Darcs vs Git: mathematician versus engineer

Nablaone summarizes (in Polish) today’s presentations at TechAula about distributed version control systems. Precisely, he wrote about main difference between Darcs and Git—being the difference between science and engineering:

Darcs represents what’s best in the science, beautiful ideas and loooooong waiting for the reply, approaching infinity. Git, on the other hand, represents engineering—down-to-earth, mundane, hairy duct-tape-driven architecture, responding within seconds.

Choice between darcs and git is simple.  We study darcs, we use git. :-)

Having used both of this system—Darcs extensively, now mostly switched to Git—I can’t help but agree.

7 thoughts on “Darcs vs Git: mathematician versus engineer

  1. Thanks for your translation of his summary! I’d be interested to learn more about your experiences mostly switching to git, and what darcs could learn from that.

    It doesn’t have to be this way, of course, this dichotomy between science and engineering. Good engineering can be built on good science, right?

    The darcs community is taking some time to optimise and work harder on the performance problems. It may take a while, but we think there are lots of things we can do to make life better for folks. We’re already starting to make a little bit of progress, http://lists.osuosl.org/pipermail/darcs-users/2008-December/016757.html and we have some ideas (and prototype implementations) for the future.

    Thanks!

    • Of cource good engineering may be based on good science, and most of the time it actually is based on science, but on yesterday’s science, not tomorrow’s. Engineer’s goals are different from those of scientist. Scientist wants to build an elegant model and explanation of things; engineer wants a working, robust solution, not necesarilly a beautiful one. If working solution involves science, it’s good, because it explains why it works and how will it continue to work, but if science gives only vague hint at answers, and a few rolls of duct tape make things work, duct tape wins.

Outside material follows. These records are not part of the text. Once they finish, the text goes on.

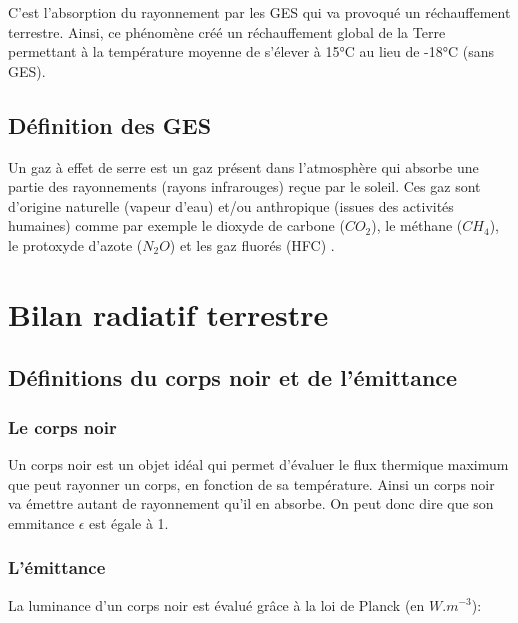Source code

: \documentclass[a4paper, 12pt]{report} %
\begin{document}
	C'est l'absorption du rayonnement par les GES qui va 
provoqué un réchauffement terrestre. Ainsi, ce phénomène 
créé un réchauffement global de la Terre permettant à la 
température moyenne de s'élever à 15°C au lieu de -18°C 
(sans GES). 

\subsection{Définition des GES}
Un gaz à effet de serre est un gaz présent dans l'atmosphère qui 
absorbe une partie des rayonnements (rayons infrarouges) 
reçue par le soleil. Ces gaz sont d'origine naturelle 
(vapeur d'eau) et/ou anthropique 
(issues des activités humaines) comme par exemple le dioxyde 
de carbone ($CO_2$), le méthane ($CH_4$), le protoxyde d'azote
($N_2O$) et les gaz fluorés (HFC) . \vspace{\baselineskip}


\section{Bilan radiatif terrestre}
\subsection{Définitions du corps noir et de l'émittance}

\subsubsection{Le corps noir}
Un corps noir est un objet idéal qui permet d'évaluer le flux thermique maximum
que peut rayonner un corps, en fonction de sa température. Ainsi un corps noir 
va émettre autant de rayonnement qu'il en absorbe. On peut donc dire que son 
emmitance $ \epsilon$  est égale à 1. 

\subsubsection{L'émittance} 

La luminance d'un corps noir est évalué grâce à la loi de Planck 
(en $W.m^{-3}$): \vspace{\baselineskip}
\end{document}
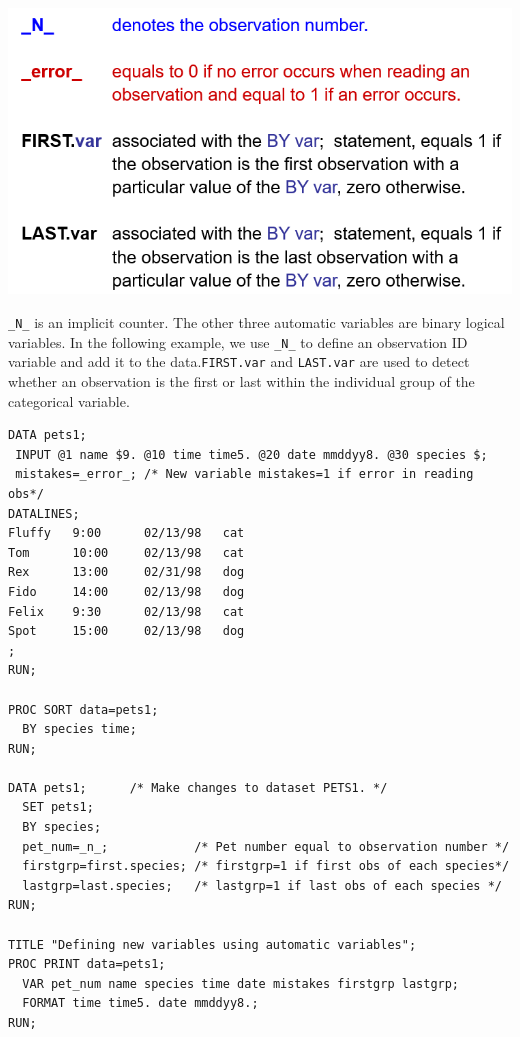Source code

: \documentclass[
]{book}
\begin{document}
\begin{center}\includegraphics[width=1\linewidth]{img09/w09-4autoVar} \end{center}

\texttt{\_N\_} is an implicit counter. The other three automatic variables are binary logical variables. In the following example, we use \texttt{\_N\_} to define an observation ID variable and add it to the data.\texttt{FIRST.var} and \texttt{LAST.var} are used to detect whether an observation is the first or last within the individual group of the categorical variable.

\begin{verbatim}
DATA pets1;
 INPUT @1 name $9. @10 time time5. @20 date mmddyy8. @30 species $;
 mistakes=_error_; /* New variable mistakes=1 if error in reading obs*/
DATALINES;
Fluffy   9:00      02/13/98   cat
Tom      10:00     02/13/98   cat
Rex      13:00     02/31/98   dog
Fido     14:00     02/13/98   dog
Felix    9:30      02/13/98   cat
Spot     15:00     02/13/98   dog
;
RUN;

PROC SORT data=pets1;
  BY species time;
RUN;

DATA pets1;      /* Make changes to dataset PETS1. */
  SET pets1;
  BY species;
  pet_num=_n_;            /* Pet number equal to observation number */
  firstgrp=first.species; /* firstgrp=1 if first obs of each species*/
  lastgrp=last.species;   /* lastgrp=1 if last obs of each species */
RUN;

TITLE "Defining new variables using automatic variables";
PROC PRINT data=pets1;
  VAR pet_num name species time date mistakes firstgrp lastgrp;
  FORMAT time time5. date mmddyy8.;
RUN;
\end{verbatim}
\end{document}
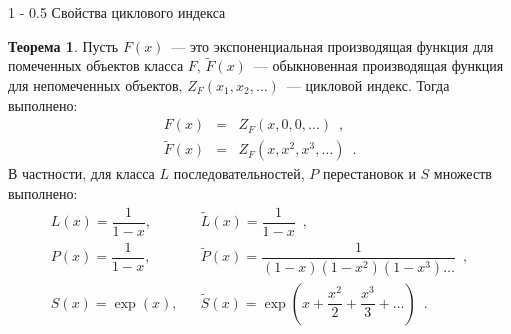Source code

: \documentclass{article}
\makeatletter
\theoremstyle{definition}
\newtheorem*{theorem}{Теорема}
\renewcommand{\subsection}{\@startsection
{subsection}%
{1}%
{\z@}%
{-\baselineskip}%
{0.5\baselineskip}%
{\centering\large\scshape}} %
\makeatother
\begin{document}
\subsection{Свойства циклового индекса}

\begin{theorem}
Пусть \( F(x) \)~--- это экспоненциальная производящая функция для помеченных
объектов класса \( F \), \( \widetilde F(x) \)~--- обыкновенная производящая
функция для непомеченных объектов, \( Z_F(x_1, x_2, \ldots) \)~--- цикловой
индекс. Тогда выполнено:
\begin{eqnarray*}
    F(x) &=&  Z_F(x, 0, 0, \ldots) \enspace , \\ 
    \widetilde F(x) &=& Z_F(x, x^2, x^3, \ldots) \enspace . 
\end{eqnarray*}
В частности, для класса \( L \) последовательностей, \( P \) перестановок и \( S
\) множеств выполнено:
\begin{eqnarray*}
    L(x) = \dfrac{1}{1 - x}, && \widetilde L(x) = \dfrac{1}{1-x}\enspace  , \\
    P(x) = \dfrac{1}{1 - x}, && \widetilde P(x) = \dfrac{1}{(1-x)(1 - x^2)(1 -
x^3) \ldots} \enspace , \\
    S(x) = \exp(x), &  &
\widetilde S(x) = \exp\left( x + \dfrac{x^2}{2} + \dfrac{x^3}{3} + \ldots
\right) \enspace .
\end{eqnarray*}
\end{theorem}
\end{document}

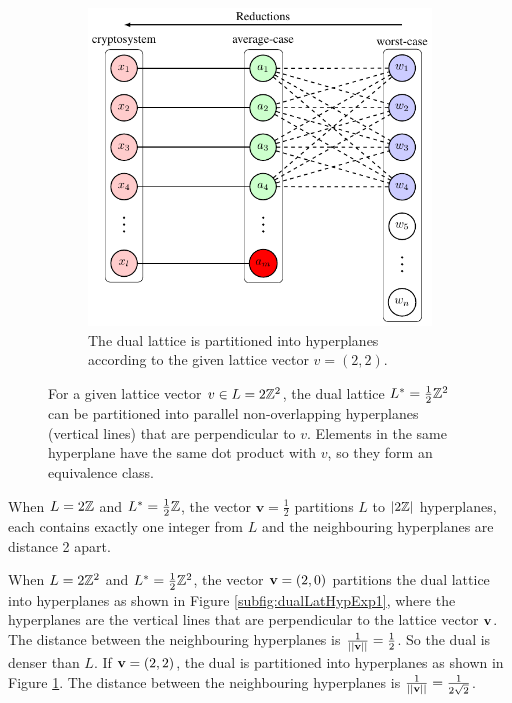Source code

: \documentclass[../main.tex]{subfiles}
\begin{document}
\begin{figure}[hbt!]
	\begin{subfigure}[b]{0.95\textwidth}
		\centering
		\includegraphics[page=6]{images/Lattice_crypto_tikz_folder.pdf}
		\caption{The dual lattice is partitioned into hyperplanes according to the given lattice vector $v=(2,2)$.}
		\label{subfig:dualLatHypExp2}
	\end{subfigure}
	\caption{For a given lattice vector $v \in L=2\mathbb{Z}^2$, the dual lattice $L^*=\frac{1}{2}\mathbb{Z}^2$ can be partitioned into parallel non-overlapping hyperplanes (vertical lines) that are perpendicular to $v$. Elements in the same hyperplane have the same dot product with $v$, so they form an equivalence class.}
	\label{fig:dualLatHyp}
\end{figure}


\begin{example}
When $L = 2\mathbb{Z}$ and $L^*= \frac{1}{2}\mathbb{Z}$, the vector $\mathbf{v}=\frac{1}{2}$ partitions $L$ to $|2\mathbb{Z}|$ hyperplanes, each contains exactly one integer from $L$ and the neighbouring hyperplanes are distance 2 apart. 

When $L=2\mathbb{Z}^2$ and $L^*=\frac{1}{2}\mathbb{Z}^2$, the vector $\mathbf{v}=(2,0)$ partitions the dual lattice into hyperplanes as shown in Figure \ref{subfig:dualLatHypExp1}, where the hyperplanes are the vertical lines that are perpendicular to the lattice vector $\mathbf{v}$. The distance between the neighbouring hyperplanes is $\frac{1}{||\mathbf{v}||} = \frac{1}{2}$. So the dual is denser than $L$. 
If $\mathbf{v}=(2,2)$, the dual is partitioned into hyperplanes as shown in Figure \ref{subfig:dualLatHypExp2}. The distance between the neighbouring hyperplanes is $\frac{1}{||\mathbf{v}||}=\frac{1}{2\sqrt{2}}$.
\end{example}
\end{document}

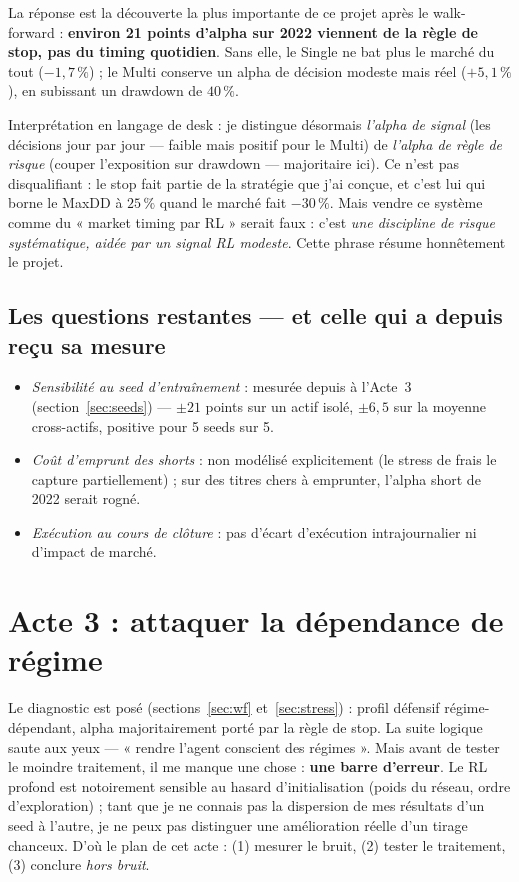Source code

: \documentclass[11pt,a4paper]{article}
\begin{document}
La réponse est la découverte la plus importante de ce projet après le walk-forward :
\textbf{environ 21 points d'alpha sur 2022 viennent de la règle de stop, pas du timing
quotidien}. Sans elle, le Single ne bat plus le marché du tout ($-1{,}7\,\%$) ; le Multi
conserve un alpha de décision modeste mais réel ($+5{,}1\,\%$), en subissant un drawdown
de $40\,\%$.

Interprétation en langage de desk : je distingue désormais \emph{l'alpha de signal}
(les décisions jour par jour --- faible mais positif pour le Multi) de \emph{l'alpha de
règle de risque} (couper l'exposition sur drawdown --- majoritaire ici). Ce n'est pas
disqualifiant : le stop fait partie de la stratégie que j'ai conçue, et c'est lui qui
borne le MaxDD à $25\,\%$ quand le marché fait $-30\,\%$. Mais vendre ce système comme
du « market timing par RL » serait faux : c'est \emph{une discipline de risque
systématique, aidée par un signal RL modeste}. Cette phrase résume honnêtement le
projet.

\subsection{Les questions restantes --- et celle qui a depuis reçu sa mesure}

\begin{itemize}[itemsep=2pt]
  \item \emph{Sensibilité au seed d'entraînement} : mesurée depuis à
        l'Acte~3 (section~\ref{sec:seeds}) --- $\pm 21$ points sur un actif isolé,
        $\pm 6{,}5$ sur la moyenne cross-actifs, positive pour 5 seeds sur 5.
  \item \emph{Coût d'emprunt des shorts} : non modélisé explicitement (le stress de
        frais le capture partiellement) ; sur des titres chers à emprunter, l'alpha
        short de 2022 serait rogné.
  \item \emph{Exécution au cours de clôture} : pas d'écart d'exécution intrajournalier
        ni d'impact de marché.
\end{itemize}


\section{Acte 3 : attaquer la dépendance de régime}
\label{sec:acte3}

Le diagnostic est posé (sections~\ref{sec:wf} et~\ref{sec:stress}) : profil défensif
régime-dépendant, alpha majoritairement porté par la règle de stop. La suite logique
saute aux yeux --- « rendre l'agent conscient des régimes ». Mais avant de tester le
moindre traitement, il me manque une chose : \textbf{une barre d'erreur}. Le RL profond
est notoirement sensible au hasard d'initialisation (poids du réseau, ordre
d'exploration) ; tant que je ne connais pas la dispersion de mes résultats d'un seed à
l'autre, je ne peux pas distinguer une amélioration réelle d'un tirage chanceux. D'où le
plan de cet acte : (1) mesurer le bruit, (2) tester le traitement, (3) conclure
\emph{hors bruit}.
\end{document}
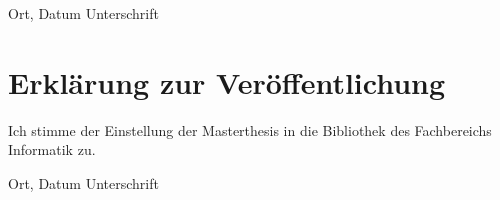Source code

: \documentclass[12pt,final,twoside]{report}
\newcommand{\trtype}{Masterthesis} %
\theoremstyle{plain}
\theoremstyle{definition}
\theoremstyle{remark}
\begin{document}
\vspace{4cm}
\noindent Ort, Datum \hfill Unterschrift

\newpage
\thispagestyle{empty}
\hspace{1cm}
\newpage

\vspace{2cm}
\chapter*{Erkl\"arung zur Ver\"offentlichung}
\label{sec:erklaerung}
Ich stimme der Einstellung der \trtype{} in die Bibliothek des Fachbereichs Informatik zu.

\vspace{4cm}
\noindent Ort, Datum \hfill Unterschrift

\newpage
\thispagestyle{empty}
\hspace{1cm}
\newpage
\end{document}
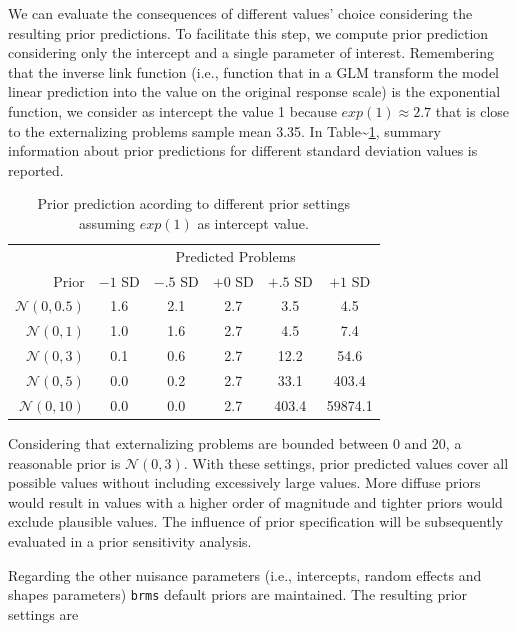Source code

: \documentclass[
]{book}
\begin{document}
We can evaluate the consequences of different values' choice considering the resulting prior predictions. To facilitate this step, we compute prior prediction considering only the intercept and a single parameter of interest. Remembering that the inverse link function (i.e., function that in a GLM transform the model linear prediction into the value on the original response scale) is the exponential function, we consider as intercept the value 1 because \(exp(1) \approx 2.7\) that is close to the externalizing problems sample mean 3.35. In Table\textasciitilde\ref{tab:table-prior-predict}, summary information about prior predictions for different standard deviation values is reported.

\begin{table}[!h]

\caption{\label{tab:table-prior-predict}Prior prediction acording to different prior settings assuming $exp(1)$ as intercept value.}
\centering
\begin{tabular}[t]{rccccc}
\toprule
\multicolumn{1}{c}{ } & \multicolumn{5}{c}{Predicted Problems} \\
\cmidrule(l{3pt}r{3pt}){2-6}
Prior & $-1$ SD & $-.5$ SD & $+0$ SD & $+ .5$ SD & $+ 1$ SD\\
\midrule
$\mathcal{N}(0, 0.5)$ & 1.6 & 2.1 & 2.7 & 3.5 & 4.5\\
$\mathcal{N}(0, 1)$ & 1.0 & 1.6 & 2.7 & 4.5 & 7.4\\
$\mathcal{N}(0, 3)$ & 0.1 & 0.6 & 2.7 & 12.2 & 54.6\\
$\mathcal{N}(0, 5)$ & 0.0 & 0.2 & 2.7 & 33.1 & 403.4\\
$\mathcal{N}(0, 10)$ & 0.0 & 0.0 & 2.7 & 403.4 & 59874.1\\
\bottomrule
\end{tabular}
\end{table}

Considering that externalizing problems are bounded between 0 and 20, a reasonable prior is \(\mathcal{N}(0,3)\). With these settings, prior predicted values cover all possible values without including excessively large values. More diffuse priors would result in values with a higher order of magnitude and tighter priors would exclude plausible values. The influence of prior specification will be subsequently evaluated in a prior sensitivity analysis.

Regarding the other nuisance parameters (i.e., intercepts, random effects and shapes parameters) \texttt{brms} default priors are maintained. The resulting prior settings are
\end{document}
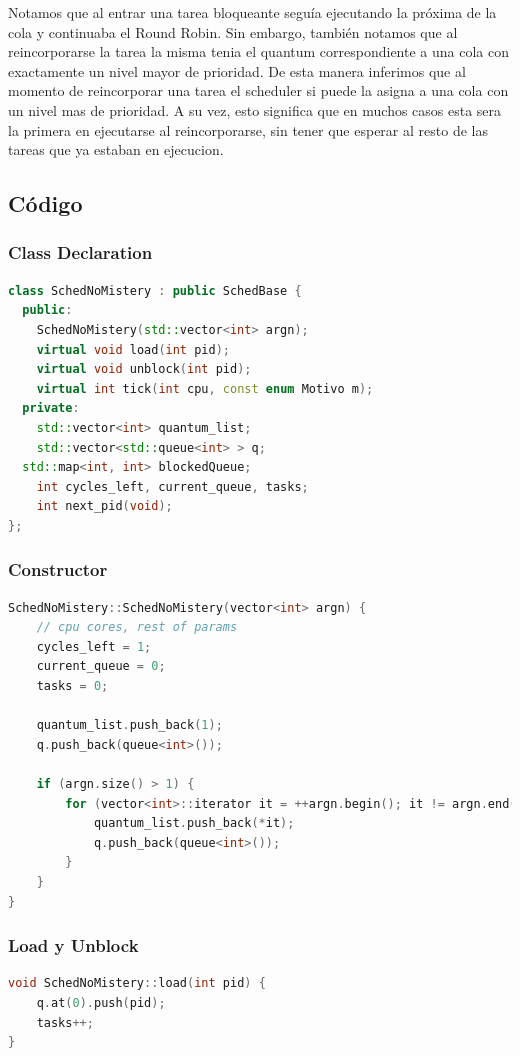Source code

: Notamos que al entrar una tarea bloqueante seguía ejecutando la próxima de la cola y continuaba el Round Robin. Sin embargo, también notamos que al reincorporarse la tarea la misma tenia el quantum correspondiente a una cola con exactamente un nivel mayor de prioridad. De esta manera inferimos que al momento de reincorporar una tarea el scheduler si puede la asigna a una cola con un nivel mas de prioridad. A su vez, esto significa que en muchos casos esta sera la primera en ejecutarse al reincorporarse, sin tener que esperar al resto de las tareas que ya estaban en ejecucion.

\pagebreak

\subsection{Código}

\subsubsection{Class Declaration}
\begin{lstlisting}[language=C++, breaklines=true]
class SchedNoMistery : public SchedBase {
  public:
    SchedNoMistery(std::vector<int> argn);
    virtual void load(int pid);
    virtual void unblock(int pid);
    virtual int tick(int cpu, const enum Motivo m);
  private:
	std::vector<int> quantum_list;
	std::vector<std::queue<int> > q;
  std::map<int, int> blockedQueue;
	int cycles_left, current_queue, tasks;
	int next_pid(void);
};
\end{lstlisting}


\subsubsection{Constructor}
\begin{lstlisting}[language=C++, breaklines=true]
SchedNoMistery::SchedNoMistery(vector<int> argn) {
	// cpu cores, rest of params
	cycles_left = 1;
	current_queue = 0;
	tasks = 0;

	quantum_list.push_back(1);
	q.push_back(queue<int>());

	if (argn.size() > 1) {
		for (vector<int>::iterator it = ++argn.begin(); it != argn.end(); ++it) {
			quantum_list.push_back(*it);
			q.push_back(queue<int>());
		}
	}
}
\end{lstlisting}


\subsubsection{Load y Unblock}
\begin{lstlisting}[language=C++, breaklines=true]
void SchedNoMistery::load(int pid) {
	q.at(0).push(pid);
	tasks++;
}
\end{lstlisting}

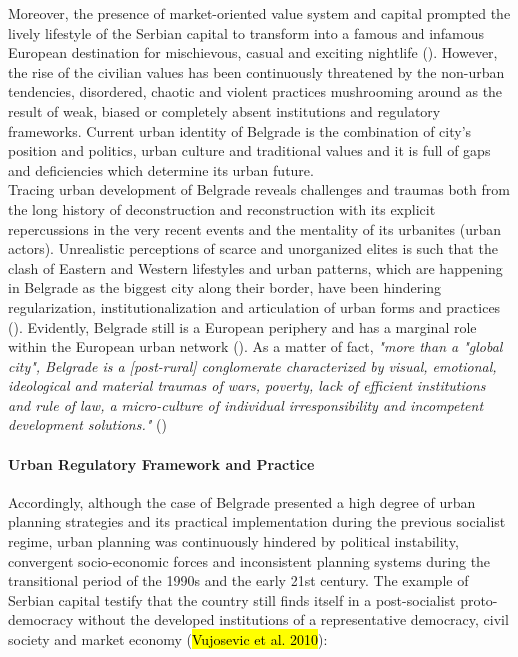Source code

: \documentclass[11pt]{report}
\begin{document}
Moreover, the presence of market-oriented value system and capital prompted the lively lifestyle of the Serbian capital to transform into a famous and infamous European destination for mischievous, casual and exciting nightlife (\cite{Vanista Lazarevic in Doytchinov 2015}).
However, the rise of the civilian values has been continuously threatened by the non-urban tendencies, disordered, chaotic  and violent practices mushrooming around as the result of weak, biased or completely absent institutions and regulatory frameworks.
Current urban identity of Belgrade is the combination of city's position and politics, urban culture and traditional values and it is full of gaps and deficiencies which determine its urban future.
\\
Tracing  urban  development  of  Belgrade  reveals  challenges  and  traumas both from the long history of deconstruction and reconstruction with its explicit repercussions in the very recent events and the mentality of its urbanites (urban actors).
Unrealistic perceptions of scarce and unorganized elites is such that the clash of Eastern and Western lifestyles and urban patterns, which are  happening in Belgrade as the biggest city along their border, have been hindering regularization, institutionalization and articulation of urban forms and practices (\cite{other ref Samardzic in Doytchinov 2015}).
Evidently, Belgrade still is a European periphery and has a marginal role within the European urban network (\cite{Vujovic and Petrovic 2007}). 
As a matter of fact, \textit{"more  than  a  "global  city",  Belgrade  is  a  [post-rural]  conglomerate characterized by visual, emotional, ideological and material traumas of wars, poverty, lack of efficient institutions and rule of law, a micro-culture of  individual  irresponsibility  and  incompetent  development  solutions."} (\cite{Samardzic in Doytchinov 2015}) 
\\
\paragraph{Urban Regulatory Framework and Practice}

Accordingly, although the case of Belgrade presented a high degree of urban planning strategies and its practical implementation during the previous socialist regime, urban planning was continuously hindered by political instability, convergent socio-economic forces and inconsistent planning systems during the transitional period of the 1990s and the early 21st century. 
The example of Serbian capital testify that the country still finds itself in a post-socialist proto-democracy without the developed institutions of a representative democracy, civil society and market economy (\hl{Vujosevic et al. 2010}):
 
\end{document}
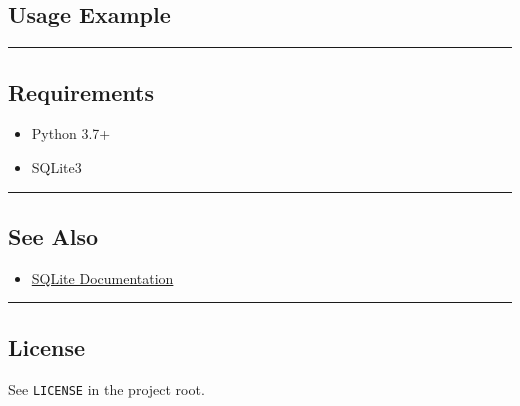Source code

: \subsection{Usage Example}\label{usage-example}

\begin{Shaded}
\begin{Highlighting}[]
\OperatorTok{=}
\OperatorTok{=}
\end{Highlighting}
\end{Shaded}

\begin{center}\rule{0.5\linewidth}{0.5pt}\end{center}

\subsection{Requirements}\label{requirements}

\begin{itemize}
\tightlist
\item
  Python 3.7+
\item
  SQLite3
\end{itemize}

\begin{center}\rule{0.5\linewidth}{0.5pt}\end{center}

\subsection{See Also}\label{see-also}

\begin{itemize}
\tightlist
\item
  \href{https://sqlite.org/docs.html}{SQLite Documentation}
\end{itemize}

\begin{center}\rule{0.5\linewidth}{0.5pt}\end{center}

\subsection{License}\label{license}

See \texttt{LICENSE} in the project root.
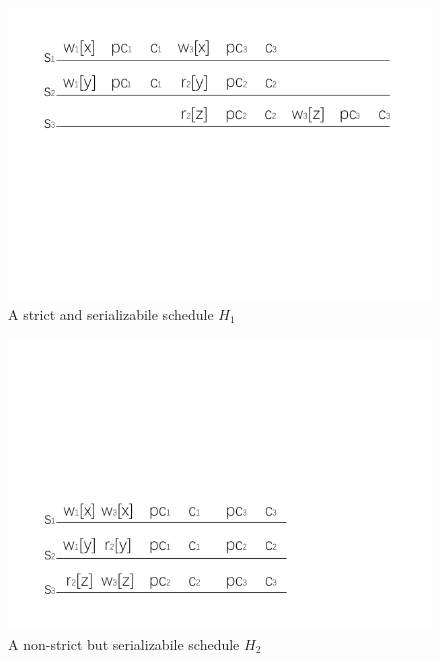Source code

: \documentclass[conference]{IEEEtran}
\begin{document}
\begin{figure}[tbp]
  \centerline{\includegraphics[scale=1]{figure/schedule_strict.pdf}}
  \caption{A strict and serializabile schedule ${H_1}$}
  \label{fig:strict_example}
\end{figure}

\begin{figure}[tbp]
  \centerline{\includegraphics[scale=1]{figure/schedule_non_strict.pdf}}
  \caption{A non-strict but serializabile schedule ${H_2}$}
  \label{fig:non_strict_example}
\end{figure}
\end{document}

      As for my switch, I got bitten by darcs a few times. Its conceptual model and theory are just great¹, it has cool and usable terminal UI, and a nice learning curve. I make some repos-branches, I push, pull, send and apply patches around, and it just does what I want it to. As long as I have small repo, with small history, and what I want to do is simple. When things get non-trivial, and when I already invested time and effort in using darcs in some project, repo grows, history grows, I may need to check in some binaries along with my text files (like images for Web site, or ODT documents accompanying TeX-based documentation, and so on), and suddenly… poof! Exponential merge here, mysteriously failing darcs apply there, 90-minute checkout on LAN somewhere else, different bugs, in different places, occuring in the least predictable and most inconvenient moments. And this is not only my own experience.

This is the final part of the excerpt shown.